───── INFORMATION GIVEN ─────

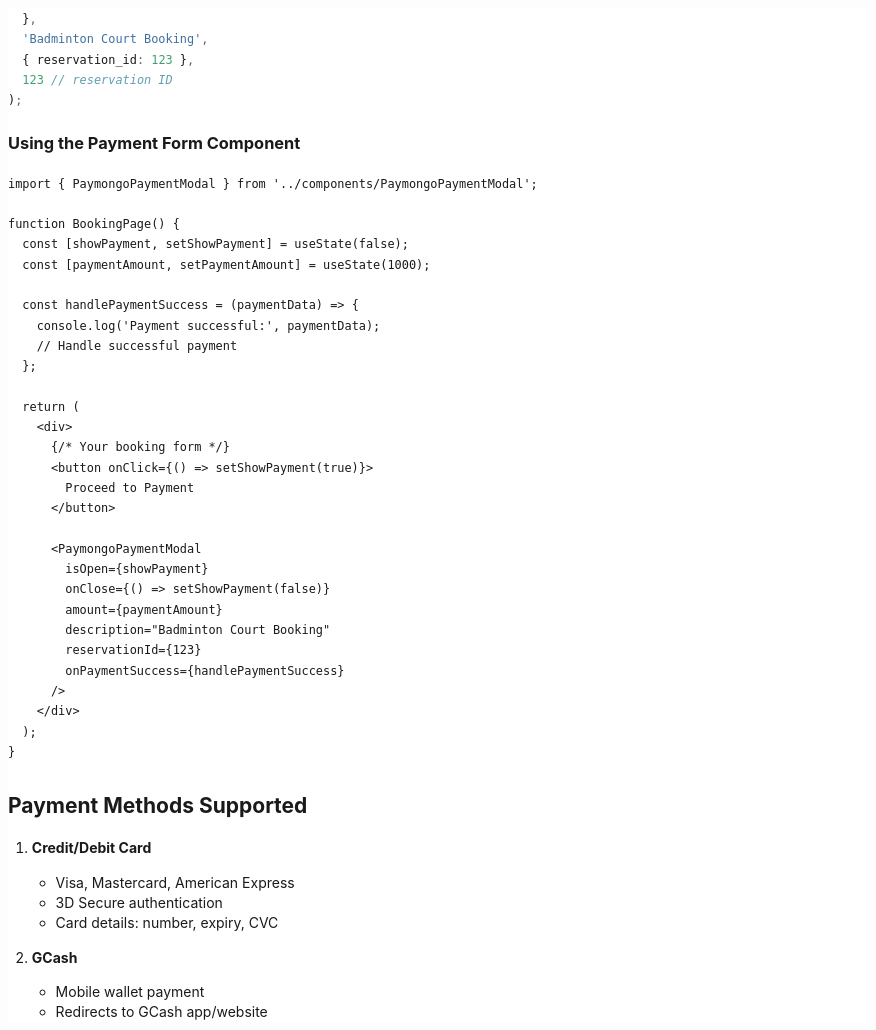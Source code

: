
 ```typescript
  },
  'Badminton Court Booking',
  { reservation_id: 123 },
  123 // reservation ID
);
```

### Using the Payment Form Component

```tsx
import { PaymongoPaymentModal } from '../components/PaymongoPaymentModal';

function BookingPage() {
  const [showPayment, setShowPayment] = useState(false);
  const [paymentAmount, setPaymentAmount] = useState(1000);

  const handlePaymentSuccess = (paymentData) => {
    console.log('Payment successful:', paymentData);
    // Handle successful payment
  };

  return (
    <div>
      {/* Your booking form */}
      <button onClick={() => setShowPayment(true)}>
        Proceed to Payment
      </button>

      <PaymongoPaymentModal
        isOpen={showPayment}
        onClose={() => setShowPayment(false)}
        amount={paymentAmount}
        description="Badminton Court Booking"
        reservationId={123}
        onPaymentSuccess={handlePaymentSuccess}
      />
    </div>
  );
}
```

## Payment Methods Supported

1. **Credit/Debit Card**
   - Visa, Mastercard, American Express
   - 3D Secure authentication
   - Card details: number, expiry, CVC

2. **GCash**
   - Mobile wallet payment
   - Redirects to GCash app/website
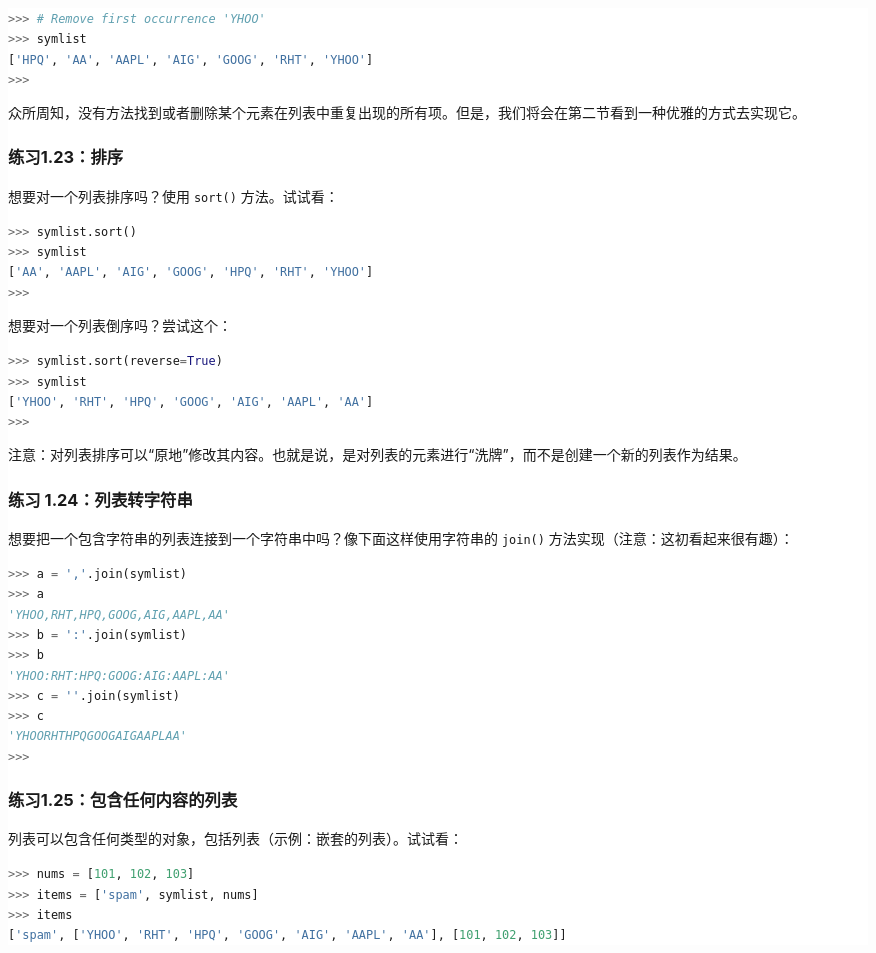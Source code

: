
 ```python
>>> # Remove first occurrence 'YHOO'
>>> symlist
['HPQ', 'AA', 'AAPL', 'AIG', 'GOOG', 'RHT', 'YHOO']
>>>
```

众所周知，没有方法找到或者删除某个元素在列表中重复出现的所有项。但是，我们将会在第二节看到一种优雅的方式去实现它。

### 练习1.23：排序

想要对一个列表排序吗？使用 `sort()` 方法。试试看：

```python
>>> symlist.sort()
>>> symlist
['AA', 'AAPL', 'AIG', 'GOOG', 'HPQ', 'RHT', 'YHOO']
>>>
```

想要对一个列表倒序吗？尝试这个：

```python
>>> symlist.sort(reverse=True)
>>> symlist
['YHOO', 'RHT', 'HPQ', 'GOOG', 'AIG', 'AAPL', 'AA']
>>>
```

注意：对列表排序可以“原地”修改其内容。也就是说，是对列表的元素进行“洗牌”，而不是创建一个新的列表作为结果。

### 练习 1.24：列表转字符串

想要把一个包含字符串的列表连接到一个字符串中吗？像下面这样使用字符串的 `join()` 方法实现（注意：这初看起来很有趣）：

```python
>>> a = ','.join(symlist)
>>> a
'YHOO,RHT,HPQ,GOOG,AIG,AAPL,AA'
>>> b = ':'.join(symlist)
>>> b
'YHOO:RHT:HPQ:GOOG:AIG:AAPL:AA'
>>> c = ''.join(symlist)
>>> c
'YHOORHTHPQGOOGAIGAAPLAA'
>>>
```

### 练习1.25：包含任何内容的列表

列表可以包含任何类型的对象，包括列表（示例：嵌套的列表）。试试看：

```python
>>> nums = [101, 102, 103]
>>> items = ['spam', symlist, nums]
>>> items
['spam', ['YHOO', 'RHT', 'HPQ', 'GOOG', 'AIG', 'AAPL', 'AA'], [101, 102, 103]]
```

─────

Produce the number of lines in the data containing the string "spam", with nothing added.

# RESPONSE TO THIS EXERCISE
2